Sunday, October 18, 2009

Take a cab by faith

This is from a lady in our church. It is a testimony to challenge and warm the heart.

'I have to say, this week has been severely hard on my wallet and bank account. I lost my monthly travel card (again - for the second time in 1 month!!!!), my Oyster (prepaid travel card) was out of credit and ended up paying extra by cash for buses, dental costs, and to cap it all, I have been running late in the mornings one too many times that I've had to take the cab to work in the mornings (London cabs is mind-blowingly expensive!) not once, not twice but thrice this week!!!!

This morning, I wasn't running late though I did miss my ideal early train as I wanted to go in early to prepare for a presentation at work. But as I watched the early train leave the station, I vehemently protested against the idea of catching my 3rd cab to work.

But this morning there seemed to be a bemused voice in my head urging me to take the cab. And for only one reason; not that I will be early enough at the office to prepare sufficiently for the presentation, but so that I can ask the cab driver a question, "Who do you think Jesus is?"

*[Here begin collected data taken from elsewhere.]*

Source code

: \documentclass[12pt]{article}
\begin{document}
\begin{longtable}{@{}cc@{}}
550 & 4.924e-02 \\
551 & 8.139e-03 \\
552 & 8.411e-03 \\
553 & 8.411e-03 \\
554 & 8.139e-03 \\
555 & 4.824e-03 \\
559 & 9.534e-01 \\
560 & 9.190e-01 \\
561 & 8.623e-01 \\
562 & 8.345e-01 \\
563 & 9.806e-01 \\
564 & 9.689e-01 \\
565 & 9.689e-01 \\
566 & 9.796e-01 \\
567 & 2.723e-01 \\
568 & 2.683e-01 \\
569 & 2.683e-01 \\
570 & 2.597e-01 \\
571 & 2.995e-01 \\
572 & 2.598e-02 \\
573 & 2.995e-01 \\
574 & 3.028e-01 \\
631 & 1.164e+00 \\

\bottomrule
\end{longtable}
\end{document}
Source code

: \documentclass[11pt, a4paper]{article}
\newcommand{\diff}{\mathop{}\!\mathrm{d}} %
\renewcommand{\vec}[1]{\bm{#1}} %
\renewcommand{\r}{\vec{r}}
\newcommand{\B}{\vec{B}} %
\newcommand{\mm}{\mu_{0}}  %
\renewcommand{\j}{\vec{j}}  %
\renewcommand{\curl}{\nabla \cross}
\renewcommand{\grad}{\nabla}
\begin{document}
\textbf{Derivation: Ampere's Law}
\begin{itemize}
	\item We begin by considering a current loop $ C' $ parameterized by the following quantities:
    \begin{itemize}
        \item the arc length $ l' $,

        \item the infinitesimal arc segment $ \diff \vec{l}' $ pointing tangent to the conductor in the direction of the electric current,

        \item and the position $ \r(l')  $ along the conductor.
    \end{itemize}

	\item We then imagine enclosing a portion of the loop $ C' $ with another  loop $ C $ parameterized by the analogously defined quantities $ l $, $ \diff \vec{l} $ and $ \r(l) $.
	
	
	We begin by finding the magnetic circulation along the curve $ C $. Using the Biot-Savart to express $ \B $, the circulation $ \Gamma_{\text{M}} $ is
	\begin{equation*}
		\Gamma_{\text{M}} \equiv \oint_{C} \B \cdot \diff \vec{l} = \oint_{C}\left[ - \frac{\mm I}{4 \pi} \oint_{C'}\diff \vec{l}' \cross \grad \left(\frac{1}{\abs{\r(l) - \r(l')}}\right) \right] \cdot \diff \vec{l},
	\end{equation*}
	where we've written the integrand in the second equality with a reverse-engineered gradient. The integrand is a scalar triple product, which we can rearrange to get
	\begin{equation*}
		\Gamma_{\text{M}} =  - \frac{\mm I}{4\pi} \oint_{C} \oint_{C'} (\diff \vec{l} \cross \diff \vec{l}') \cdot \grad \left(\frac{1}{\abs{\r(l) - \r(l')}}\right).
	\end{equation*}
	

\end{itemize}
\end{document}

I began to vehemently protest against the idea of catching the cab not because of the financial cost but from fear of asking the question. And then the Lord pointed out that He will give me the money to catch the cab, and seemed to dryly add that all that I have is His anyway so what am I complaining about.

My feet reluctantly trod to the direction of the mini-cab office which they now recognise my face and I did hope it would be Abdul, my driver for the last two times who is a lovely gentle and kind man - PRAY that he knows the joy of the saving grace that comes from Jesus alone!

But as the office coordinator shouted out for "B05! B05! This lady is late for work!", another chap appeared. His name is Najeeb.

As I sat in the cab I was inwardly asking nervously for help from the Holy Spirit on how to ask the question in my heart without seeming like a fanatic wanting to impose my beliefs on him.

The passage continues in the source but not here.